Risk factors for emergency department revisit in elderly patients with gastrointestinal bleeding secondary to anticoagulant therapy

Jesus Ruiz 1,, Laia López-Vinardell 1, Ana Juanes 1, Adrià Riera-Magallon 1, Mireia Puig 2, María Antonia Mangues 1
PMCID: PMC9660616  PMID: 33293283

Abstract

Objective

To evaluate the frequency of emergency department (ED) revisits among elderly patients with gastrointestinal bleeding secondary to anticoagulant treatment and identify factors associated with an increased risk of ED revisits.

Methods

A 3-year retrospective observational study was designed, including elderly patients (≥65 years) with atrial fibrillation and undergoing oral anticoagulation therapy who visited the ED for gastrointestinal bleeding. To evaluate the risk factors for 30-day revisit, a multivariate analysis was designed including comorbidities, concomitant treatment, change in anticoagulant treatment and prescription of direct-acting oral anticoagulants.

Results

80 patients were included. At discharge, anticoagulation therapy was modified in 21 (26.2%) patients; and changed from an oral anticoagulant to heparin in 17 (21.2%) patients and to another oral anticoagulant in 4 (5.0%) patients. Anticoagulant treatment was withdrawn in 5 (6.3%) patients at discharge. Eleven (13.7%) patients revisited the ED 30 days after hospital discharge for bleeding episodes. No differences in the frequency of revisit to the ED were observed in the patients who changed their anticoagulant treatment at discharge. In the multivariate analysis, chronic kidney disease was the only factor significantly associated with revisits at 30 days.

Conclusions

Elderly patients who experience a first episode of gastrointestinal bleeding have a high risk of revisiting the ED for a bleeding episode, with no particular differences between the types of anticoagulant prescribed at discharge.

Keywords: anticoagulants, emergency medicine, geriatrics, drug-related side effects and adverse reactions, safety

Introduction

Drug-related problems (DRPs), defined as pharmacotherapy failures due to lack of efficacy, safety or need for non-prescribed treatments, are major health problems, accounting for approximately 30% visits to the emergency department (ED).1 2 Oral anticoagulants (OACs) are one of the therapeutic groups most frequently involved in these DRPs,2–4 and gastrointestinal bleeding is one of the main causes of ED consultation.5 6 Gastrointestinal bleeding occurs in 8%–15%7 of patients treated with vitamin K antagonists (VKA), not having observed significant differences when compared with direct oral anticoagulants (DOACs).8 9

Although other studies have analysed the frequency of ED visits for gastrointestinal bleeding related to the use of OACs,6 10 to our knowledge, the effect of the treatment prescribed to elderly patients at discharge on the risk of ED revisits is unknown. Moreover, data regarding the risk factors involved in the onset of new bleeding episodes associated with new anticoagulant treatment after the first episode are scarce. Given the increase in the use of anticoagulants among the elderly population,11 12 the identification of risk factors associated with new bleeding episodes is particularly relevant.

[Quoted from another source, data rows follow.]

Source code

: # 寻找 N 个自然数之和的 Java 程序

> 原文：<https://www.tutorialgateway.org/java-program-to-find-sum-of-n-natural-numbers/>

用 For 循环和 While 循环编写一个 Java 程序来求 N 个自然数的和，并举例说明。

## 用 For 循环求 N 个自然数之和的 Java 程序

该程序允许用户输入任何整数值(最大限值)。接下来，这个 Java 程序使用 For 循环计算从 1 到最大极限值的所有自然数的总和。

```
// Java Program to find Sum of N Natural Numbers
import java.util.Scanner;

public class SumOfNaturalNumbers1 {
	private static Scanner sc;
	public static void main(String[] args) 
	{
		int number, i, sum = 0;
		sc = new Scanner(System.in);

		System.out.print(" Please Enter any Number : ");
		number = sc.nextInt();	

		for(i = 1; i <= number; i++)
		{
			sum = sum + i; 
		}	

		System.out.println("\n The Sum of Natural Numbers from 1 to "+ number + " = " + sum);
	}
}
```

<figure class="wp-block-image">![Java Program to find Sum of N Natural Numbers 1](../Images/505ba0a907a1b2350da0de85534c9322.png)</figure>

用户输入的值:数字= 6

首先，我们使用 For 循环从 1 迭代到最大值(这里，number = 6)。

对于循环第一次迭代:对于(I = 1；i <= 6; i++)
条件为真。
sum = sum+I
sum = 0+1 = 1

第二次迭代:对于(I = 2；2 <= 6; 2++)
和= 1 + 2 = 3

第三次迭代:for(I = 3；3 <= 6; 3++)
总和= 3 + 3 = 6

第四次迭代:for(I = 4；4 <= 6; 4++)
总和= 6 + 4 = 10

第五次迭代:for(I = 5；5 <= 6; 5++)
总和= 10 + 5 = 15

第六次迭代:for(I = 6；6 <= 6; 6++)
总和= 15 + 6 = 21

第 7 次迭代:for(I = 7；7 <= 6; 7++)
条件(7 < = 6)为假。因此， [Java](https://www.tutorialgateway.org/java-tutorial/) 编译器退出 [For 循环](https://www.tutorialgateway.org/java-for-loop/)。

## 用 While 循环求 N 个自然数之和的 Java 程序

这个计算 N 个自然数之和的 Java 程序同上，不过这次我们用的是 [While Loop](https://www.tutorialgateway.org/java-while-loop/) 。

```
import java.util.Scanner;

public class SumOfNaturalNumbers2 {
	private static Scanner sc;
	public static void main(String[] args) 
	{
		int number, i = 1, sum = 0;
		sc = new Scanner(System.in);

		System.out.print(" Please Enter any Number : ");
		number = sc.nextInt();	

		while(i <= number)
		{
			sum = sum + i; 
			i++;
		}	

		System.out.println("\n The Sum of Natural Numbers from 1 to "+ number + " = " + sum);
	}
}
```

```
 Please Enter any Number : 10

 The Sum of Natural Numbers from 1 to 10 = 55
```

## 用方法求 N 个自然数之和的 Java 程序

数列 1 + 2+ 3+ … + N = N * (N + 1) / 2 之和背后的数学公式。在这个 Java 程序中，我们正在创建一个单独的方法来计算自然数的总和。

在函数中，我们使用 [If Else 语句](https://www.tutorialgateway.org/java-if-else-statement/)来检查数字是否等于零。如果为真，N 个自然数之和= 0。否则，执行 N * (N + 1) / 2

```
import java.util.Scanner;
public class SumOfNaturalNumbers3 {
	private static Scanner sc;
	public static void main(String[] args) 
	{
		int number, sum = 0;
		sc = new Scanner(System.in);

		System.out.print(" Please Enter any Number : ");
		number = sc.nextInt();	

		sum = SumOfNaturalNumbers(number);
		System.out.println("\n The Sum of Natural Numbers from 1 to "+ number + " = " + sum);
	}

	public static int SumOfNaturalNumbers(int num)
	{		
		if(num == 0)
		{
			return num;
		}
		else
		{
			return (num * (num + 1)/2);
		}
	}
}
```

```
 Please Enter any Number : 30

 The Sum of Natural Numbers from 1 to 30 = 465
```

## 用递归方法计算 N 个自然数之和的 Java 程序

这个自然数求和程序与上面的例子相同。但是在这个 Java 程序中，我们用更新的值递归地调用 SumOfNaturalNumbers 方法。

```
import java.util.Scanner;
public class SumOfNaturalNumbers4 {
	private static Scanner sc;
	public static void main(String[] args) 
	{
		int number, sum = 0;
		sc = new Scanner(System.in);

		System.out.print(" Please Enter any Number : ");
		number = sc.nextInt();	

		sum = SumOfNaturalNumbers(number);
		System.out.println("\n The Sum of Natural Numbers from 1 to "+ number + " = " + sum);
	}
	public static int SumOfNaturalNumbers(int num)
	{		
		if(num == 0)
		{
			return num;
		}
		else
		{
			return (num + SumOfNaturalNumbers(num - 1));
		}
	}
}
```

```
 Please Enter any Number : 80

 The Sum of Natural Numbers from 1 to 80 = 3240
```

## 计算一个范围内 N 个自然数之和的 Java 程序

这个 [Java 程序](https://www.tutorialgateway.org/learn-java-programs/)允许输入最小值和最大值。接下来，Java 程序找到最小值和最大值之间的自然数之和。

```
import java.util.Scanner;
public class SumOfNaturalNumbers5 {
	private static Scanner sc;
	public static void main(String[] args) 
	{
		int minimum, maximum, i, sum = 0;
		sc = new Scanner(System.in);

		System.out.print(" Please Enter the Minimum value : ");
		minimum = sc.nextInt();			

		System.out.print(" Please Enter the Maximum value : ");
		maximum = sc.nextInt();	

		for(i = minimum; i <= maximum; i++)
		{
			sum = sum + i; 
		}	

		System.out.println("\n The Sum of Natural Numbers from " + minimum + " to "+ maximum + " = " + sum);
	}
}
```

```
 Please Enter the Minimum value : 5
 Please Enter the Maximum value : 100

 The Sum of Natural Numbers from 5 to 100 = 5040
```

Thus, we proposed the present study to describe the frequency of 30-day ED revisit among elderly patients with atrial fibrillation and gastrointestinal bleeding episodes secondary to anticoagulant treatment, to evaluate the differences in revisit according to the anticoagulant treatment prescribed and to identify factors associated with increased risk of ED revisit.

Materials and methods

A retrospective cohort study was designed which included elderly patients (≥65 years) with atrial fibrillation and undergoing OAC treatment, who visited the ED for a first gastrointestinal bleeding episode from January 2017 to December 2019. Patients who required hospitalisation, diagnosed with malignant neoplasms after the episode or died during their stay in the ED were excluded from the study.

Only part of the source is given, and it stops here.